Problem requirements: From the top of the entries, reproduce each line exactly, stopping after the line that contains "one of the central". Omit pictures.

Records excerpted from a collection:
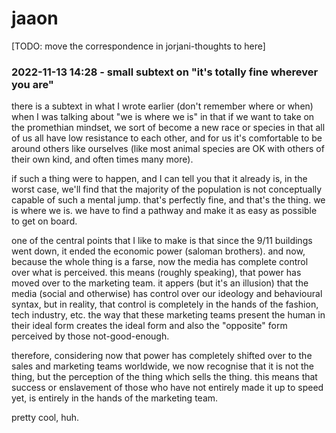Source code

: # jaaon

[TODO: move the correspondence in jorjani-thoughts to here]

### 2022-11-13 14:28 - small subtext on "it's totally fine wherever you are"

there is a subtext in what I wrote earlier (don't remember where or when) when I was talking about "we is where we is" in that if we want to take on the promethian mindset, we sort of become a new race or species in that all of us all have low resistance to each other, and for us it's comfortable to be around others like ourselves (like most animal species are OK with others of their own kind, and often times many more).

if such a thing were to happen, and I can tell you that it already is, in the worst case, we'll find that the majority of the population is not conceptually capable of such a mental jump. that's perfectly fine, and that's the thing. we is where we is. we have to find a pathway and make it as easy as possible to get on board.

one of the central points that I like to make is that since the 9/11 buildings went down, it ended the economic power (saloman brothers). and now, because the whole thing is a farse, now the media has complete control over what is perceived. this means (roughly speaking), that power has moved over to the marketing team. it appers (but it's an illusion) that the media (social and otherwise) has control over our ideology and behavioural syntax, but in reality, that control is completely in the hands of the fashion, tech industry, etc. the way that these marketing teams present the human in their ideal form creates the ideal form and also the "opposite" form perceived by those not-good-enough.

therefore, considering now that power has completely shifted over to the sales and marketing teams worldwide, we now recognise that it is not the thing, but the perception of the thing which sells the thing. this means that success or enslavement of those who have not entirely made it up to speed yet, is entirely in the hands of the marketing team.

pretty cool, huh.
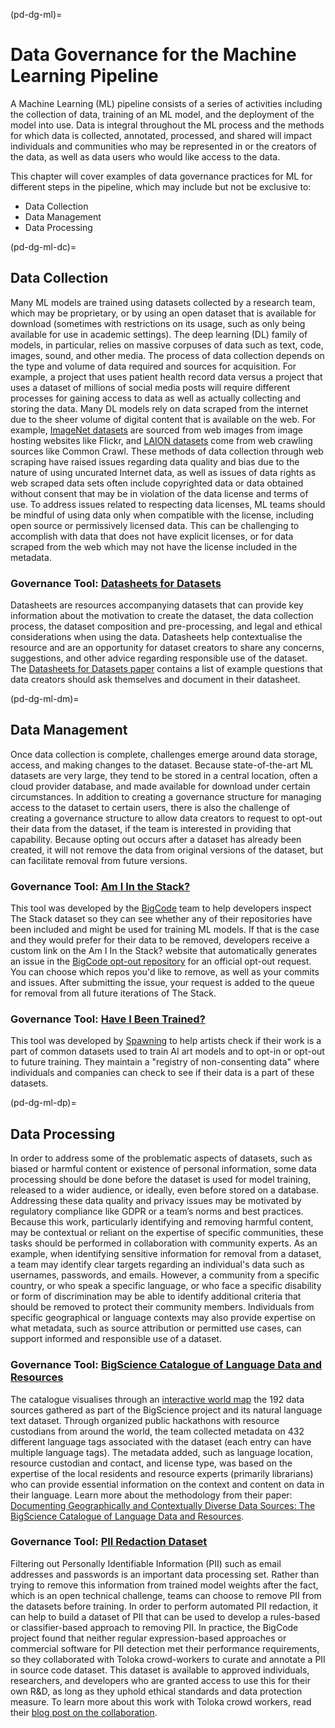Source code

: (pd-dg-ml)=

# Data Governance for the Machine Learning Pipeline

A Machine Learning (ML) pipeline consists of a series of activities including the collection of data, training of an ML model, and the deployment of the model into use. Data is integral throughout the ML process and the methods for which data is collected, annotated, processed, and shared will impact individuals and communities who may be represented in or the creators of the data, as well as data users who would like access to the data.

This chapter will cover examples of data governance practices for ML for different steps in the pipeline, which may include but not be exclusive to:
- Data Collection
- Data Management
- Data Processing

(pd-dg-ml-dc)=
## Data Collection

Many ML models are trained using datasets collected by a research team, which may be proprietary, or by using an open dataset that is available for download (sometimes with restrictions on its usage, such as only being available for use in academic settings). The deep learning (DL) family of models, in particular, relies on massive corpuses of data such as text, code, images, sound, and other media. The process of data collection depends on the type and volume of data required and sources for acquisition. For example, a project that uses patient health record data versus a project that uses a dataset of millions of social media posts will require different processes for gaining access to data as well as actually collecting and storing the data. Many DL models rely on data scraped from the internet due to the sheer volume of digital content that is available on the web. For example, [ImageNet datasets](https://www.image-net.org/about.php) are sourced from web images from image hosting websites like Flickr, and [LAION datasets](https://laion.ai/faq/) come from web crawling sources like Common Crawl. These methods of data collection through web scraping have raised issues regarding data quality and bias due to the nature of using uncurated Internet data, as well as issues of data rights as web scraped data sets often include copyrighted data or data obtained without consent that may be in violation of the data license and terms of use. To address issues related to respecting data licenses, ML teams should be mindful of using data only when compatible with the license, including open source or permissively licensed data. This can be challenging to accomplish with data that does not have explicit licenses, or for data scraped from the web which may not have the license included in the metadata.

### Governance Tool: [Datasheets for Datasets](https://www.microsoft.com/en-us/research/uploads/prod/2019/01/1803.09010.pdf)

Datasheets are resources accompanying datasets that can provide key information about the motivation to create the dataset, the data collection process, the dataset composition and pre-processing, and legal and ethical considerations when using the data. Datasheets help contextualise the resource and are an opportunity for dataset creators to share any concerns, suggestions, and other advice regarding responsible use of the dataset. The [Datasheets for Datasets paper](https://www.microsoft.com/en-us/research/uploads/prod/2019/01/1803.09010.pdf) contains a list of example questions that data creators should ask themselves and document in their datasheet.

(pd-dg-ml-dm)=
## Data Management

Once data collection is complete, challenges emerge around data storage, access, and making changes to the dataset. Because state-of-the-art ML datasets are very large, they tend to be stored in a central location, often a cloud provider database, and made available for download under certain circumstances. In addition to creating a governance structure for managing access to the dataset to certain users, there is also the challenge of creating a governance structure to allow data creators to request to opt-out their data from the dataset, if the team is interested in providing that capability. Because opting out occurs after a dataset has already been created, it will not remove the data from original versions of the dataset, but can facilitate removal from future versions.

### Governance Tool: [Am I In the Stack?](https://huggingface.co/spaces/bigcode/in-the-stack)
This tool was developed by the [BigCode](https://www.bigcode-project.org/) team to help developers inspect The Stack dataset so they can see whether any of their repositories have been included and might be used for training ML models. If that is the case and they would prefer for their data to be removed, developers receive a custom link on the Am I In the Stack? website that automatically generates an issue in the [BigCode opt-out repository](https://github.com/bigcode-project/opt-out-v2) for an official opt-out request. You can choose which repos you'd like to remove, as well as your commits and issues. After submitting the issue, your request is added to the queue for removal from all future iterations of The Stack.

### Governance Tool: [Have I Been Trained?](https://haveibeentrained.com/)

This tool was developed by [Spawning](https://spawning.ai/) to help artists check if their work is a part of common datasets used to train AI art models and to opt-in or opt-out to future training. They maintain a "registry of non-consenting data" where individuals and companies can check to see if their data is a part of these datasets.

(pd-dg-ml-dp)=
## Data Processing

In order to address some of the problematic aspects of datasets, such as biased or harmful content or existence of personal information, some data processing should be done before the dataset is used for model training, released to a wider audience, or ideally, even before stored on a database. Addressing these data quality and privacy issues may be motivated by regulatory compliance like GDPR or a team’s norms and best practices. Because this work, particularly identifying and removing harmful content, may be contextual or reliant on the expertise of specific communities, these tasks should be performed in collaboration with community experts. As an example, when identifying sensitive information for removal from a dataset, a team may identify clear targets regarding an individual's data such as usernames, passwords, and emails. However, a community from a specific country, or who speak a specific language, or who face a specific disability or form of discrimination may be able to identify additional criteria that should be removed to protect their community members. Individuals from specific geographical or language contexts may also provide expertise on what metadata, such as source attribution or permitted use cases, can support informed and responsible use of a dataset.

### Governance Tool: [BigScience Catalogue of Language Data and Resources](https://oecd.ai/en/catalogue/tools/bigscience-catalogue-of-language-data-and-resources)

The catalogue visualises through an [interactive world map](https://huggingface.co/spaces/bigscience/SourcingCatalog) the 192 data sources gathered as part of the BigScience project and its natural language text dataset. Through organized public hackathons with resource custodians from around the world, the team collected metadata on 432 different language tags associated with the dataset (each entry can have multiple language tags). The metadata added, such as language location, resource custodian and contact, and license type, was based on the expertise of the local residents and resource experts (primarily librarians) who can provide essential information on the context and content on data in their language. Learn more about the methodology from their paper: [Documenting Geographically and Contextually Diverse Data Sources: The BigScience Catalogue of Language Data and Resources](https://arxiv.org/abs/2201.10066).

### Governance Tool: [PII Redaction Dataset](https://huggingface.co/datasets/bigcode/bigcode-pii-dataset)

Filtering out Personally Identifiable Information (PII) such as email addresses and passwords is an important data processing set. Rather than trying to remove this information from trained model weights after the fact, which is an open technical challenge, teams can choose to remove PII from the datasets before training. In order to perform automated PII redaction, it can help to build a dataset of PII that can be used to develop a rules-based or classifier-based approach to removing PII. In practice, the BigCode project found that neither regular expression-based approaches or commercial software for PII detection met their performance requirements, so they collaborated with Toloka crowd-workers to curate and annotate a PII in source code dataset. This dataset is available to approved individuals, researchers, and developers who are granted access to use this for their own R&D, as long as they uphold ethical standards and data protection measure. To learn more about this work with Toloka crowd workers, read their [blog post on the collaboration](https://toloka.ai/blog/bigcode-project/).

Completed task:
Source code

: # jaaon

[TODO: move the correspondence in jorjani-thoughts to here]

### 2022-11-13 14:28 - small subtext on "it's totally fine wherever you are"

there is a subtext in what I wrote earlier (don't remember where or when) when I was talking about "we is where we is" in that if we want to take on the promethian mindset, we sort of become a new race or species in that all of us all have low resistance to each other, and for us it's comfortable to be around others like ourselves (like most animal species are OK with others of their own kind, and often times many more).

if such a thing were to happen, and I can tell you that it already is, in the worst case, we'll find that the majority of the population is not conceptually capable of such a mental jump. that's perfectly fine, and that's the thing. we is where we is. we have to find a pathway and make it as easy as possible to get on board.

one of the central points that I like to make is that since the 9/11 buildings went down, it ended the economic power (saloman brothers). and now, because the whole thing is a farse, now the media has complete control over what is perceived. this means (roughly speaking), that power has moved over to the marketing team. it appers (but it's an illusion) that the media (social and otherwise) has control over our ideology and behavioural syntax, but in reality, that control is completely in the hands of the fashion, tech industry, etc. the way that these marketing teams present the human in their ideal form creates the ideal form and also the "opposite" form perceived by those not-good-enough.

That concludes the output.